TASK TO CARRY OUT:
With nothing added and nothing dropped, write out all of the entries below.

── SUPPLIED ENTRIES

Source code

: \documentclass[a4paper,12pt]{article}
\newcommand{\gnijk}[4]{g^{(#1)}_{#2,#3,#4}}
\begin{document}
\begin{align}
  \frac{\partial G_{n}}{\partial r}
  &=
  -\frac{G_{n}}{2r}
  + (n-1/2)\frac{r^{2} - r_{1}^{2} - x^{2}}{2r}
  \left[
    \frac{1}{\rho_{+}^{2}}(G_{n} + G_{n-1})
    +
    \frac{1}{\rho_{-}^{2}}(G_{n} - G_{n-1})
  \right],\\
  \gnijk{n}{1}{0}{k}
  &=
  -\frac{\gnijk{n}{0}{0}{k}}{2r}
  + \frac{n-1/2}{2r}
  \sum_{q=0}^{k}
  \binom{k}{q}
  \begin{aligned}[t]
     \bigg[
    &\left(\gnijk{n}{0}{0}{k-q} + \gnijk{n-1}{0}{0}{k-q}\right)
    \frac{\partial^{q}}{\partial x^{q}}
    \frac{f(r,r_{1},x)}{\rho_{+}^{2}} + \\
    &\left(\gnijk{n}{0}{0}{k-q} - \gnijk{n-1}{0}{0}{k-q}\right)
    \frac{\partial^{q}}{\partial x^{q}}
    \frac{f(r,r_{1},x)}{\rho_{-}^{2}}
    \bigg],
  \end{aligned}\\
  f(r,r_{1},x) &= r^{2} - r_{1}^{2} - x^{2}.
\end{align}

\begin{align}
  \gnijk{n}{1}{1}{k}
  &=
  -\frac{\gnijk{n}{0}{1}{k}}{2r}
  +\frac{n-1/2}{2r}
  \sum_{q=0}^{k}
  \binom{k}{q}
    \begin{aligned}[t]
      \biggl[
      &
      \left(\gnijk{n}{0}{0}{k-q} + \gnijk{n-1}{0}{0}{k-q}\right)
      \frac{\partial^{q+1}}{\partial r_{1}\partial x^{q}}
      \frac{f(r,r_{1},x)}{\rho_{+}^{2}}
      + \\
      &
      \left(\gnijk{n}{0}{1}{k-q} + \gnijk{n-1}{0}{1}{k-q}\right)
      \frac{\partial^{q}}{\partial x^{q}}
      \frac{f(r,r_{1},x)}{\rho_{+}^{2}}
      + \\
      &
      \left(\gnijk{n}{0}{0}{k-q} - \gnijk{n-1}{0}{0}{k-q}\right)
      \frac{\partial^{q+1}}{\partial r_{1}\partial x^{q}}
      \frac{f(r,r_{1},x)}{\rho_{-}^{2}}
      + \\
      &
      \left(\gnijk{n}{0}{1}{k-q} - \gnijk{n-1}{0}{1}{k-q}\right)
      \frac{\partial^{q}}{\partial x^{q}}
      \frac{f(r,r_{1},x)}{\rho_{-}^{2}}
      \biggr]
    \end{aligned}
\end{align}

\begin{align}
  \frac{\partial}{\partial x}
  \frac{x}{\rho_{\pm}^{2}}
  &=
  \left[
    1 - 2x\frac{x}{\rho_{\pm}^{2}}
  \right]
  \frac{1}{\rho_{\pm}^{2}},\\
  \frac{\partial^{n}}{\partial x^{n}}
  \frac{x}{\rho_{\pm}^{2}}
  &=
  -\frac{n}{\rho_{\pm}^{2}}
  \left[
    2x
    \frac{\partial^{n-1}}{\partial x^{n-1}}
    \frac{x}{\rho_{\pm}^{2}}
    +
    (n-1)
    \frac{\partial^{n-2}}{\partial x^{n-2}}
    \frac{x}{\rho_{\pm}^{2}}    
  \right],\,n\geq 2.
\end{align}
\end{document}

────

ANSWER AREA:
Source code

: \documentclass[a4paper,12pt]{article}
\newcommand{\gnijk}[4]{g^{(#1)}_{#2,#3,#4}}
\begin{document}
\begin{align}
  \frac{\partial G_{n}}{\partial r}
  &=
  -\frac{G_{n}}{2r}
  + (n-1/2)\frac{r^{2} - r_{1}^{2} - x^{2}}{2r}
  \left[
    \frac{1}{\rho_{+}^{2}}(G_{n} + G_{n-1})
    +
    \frac{1}{\rho_{-}^{2}}(G_{n} - G_{n-1})
  \right],\\
  \gnijk{n}{1}{0}{k}
  &=
  -\frac{\gnijk{n}{0}{0}{k}}{2r}
  + \frac{n-1/2}{2r}
  \sum_{q=0}^{k}
  \binom{k}{q}
  \begin{aligned}[t]
     \bigg[
    &\left(\gnijk{n}{0}{0}{k-q} + \gnijk{n-1}{0}{0}{k-q}\right)
    \frac{\partial^{q}}{\partial x^{q}}
    \frac{f(r,r_{1},x)}{\rho_{+}^{2}} + \\
    &\left(\gnijk{n}{0}{0}{k-q} - \gnijk{n-1}{0}{0}{k-q}\right)
    \frac{\partial^{q}}{\partial x^{q}}
    \frac{f(r,r_{1},x)}{\rho_{-}^{2}}
    \bigg],
  \end{aligned}\\
  f(r,r_{1},x) &= r^{2} - r_{1}^{2} - x^{2}.
\end{align}

\begin{align}
  \gnijk{n}{1}{1}{k}
  &=
  -\frac{\gnijk{n}{0}{1}{k}}{2r}
  +\frac{n-1/2}{2r}
  \sum_{q=0}^{k}
  \binom{k}{q}
    \begin{aligned}[t]
      \biggl[
      &
      \left(\gnijk{n}{0}{0}{k-q} + \gnijk{n-1}{0}{0}{k-q}\right)
      \frac{\partial^{q+1}}{\partial r_{1}\partial x^{q}}
      \frac{f(r,r_{1},x)}{\rho_{+}^{2}}
      + \\
      &
      \left(\gnijk{n}{0}{1}{k-q} + \gnijk{n-1}{0}{1}{k-q}\right)
      \frac{\partial^{q}}{\partial x^{q}}
      \frac{f(r,r_{1},x)}{\rho_{+}^{2}}
      + \\
      &
      \left(\gnijk{n}{0}{0}{k-q} - \gnijk{n-1}{0}{0}{k-q}\right)
      \frac{\partial^{q+1}}{\partial r_{1}\partial x^{q}}
      \frac{f(r,r_{1},x)}{\rho_{-}^{2}}
      + \\
      &
      \left(\gnijk{n}{0}{1}{k-q} - \gnijk{n-1}{0}{1}{k-q}\right)
      \frac{\partial^{q}}{\partial x^{q}}
      \frac{f(r,r_{1},x)}{\rho_{-}^{2}}
      \biggr]
    \end{aligned}
\end{align}

\begin{align}
  \frac{\partial}{\partial x}
  \frac{x}{\rho_{\pm}^{2}}
  &=
  \left[
    1 - 2x\frac{x}{\rho_{\pm}^{2}}
  \right]
  \frac{1}{\rho_{\pm}^{2}},\\
  \frac{\partial^{n}}{\partial x^{n}}
  \frac{x}{\rho_{\pm}^{2}}
  &=
  -\frac{n}{\rho_{\pm}^{2}}
  \left[
    2x
    \frac{\partial^{n-1}}{\partial x^{n-1}}
    \frac{x}{\rho_{\pm}^{2}}
    +
    (n-1)
    \frac{\partial^{n-2}}{\partial x^{n-2}}
    \frac{x}{\rho_{\pm}^{2}}    
  \right],\,n\geq 2.
\end{align}
\end{document}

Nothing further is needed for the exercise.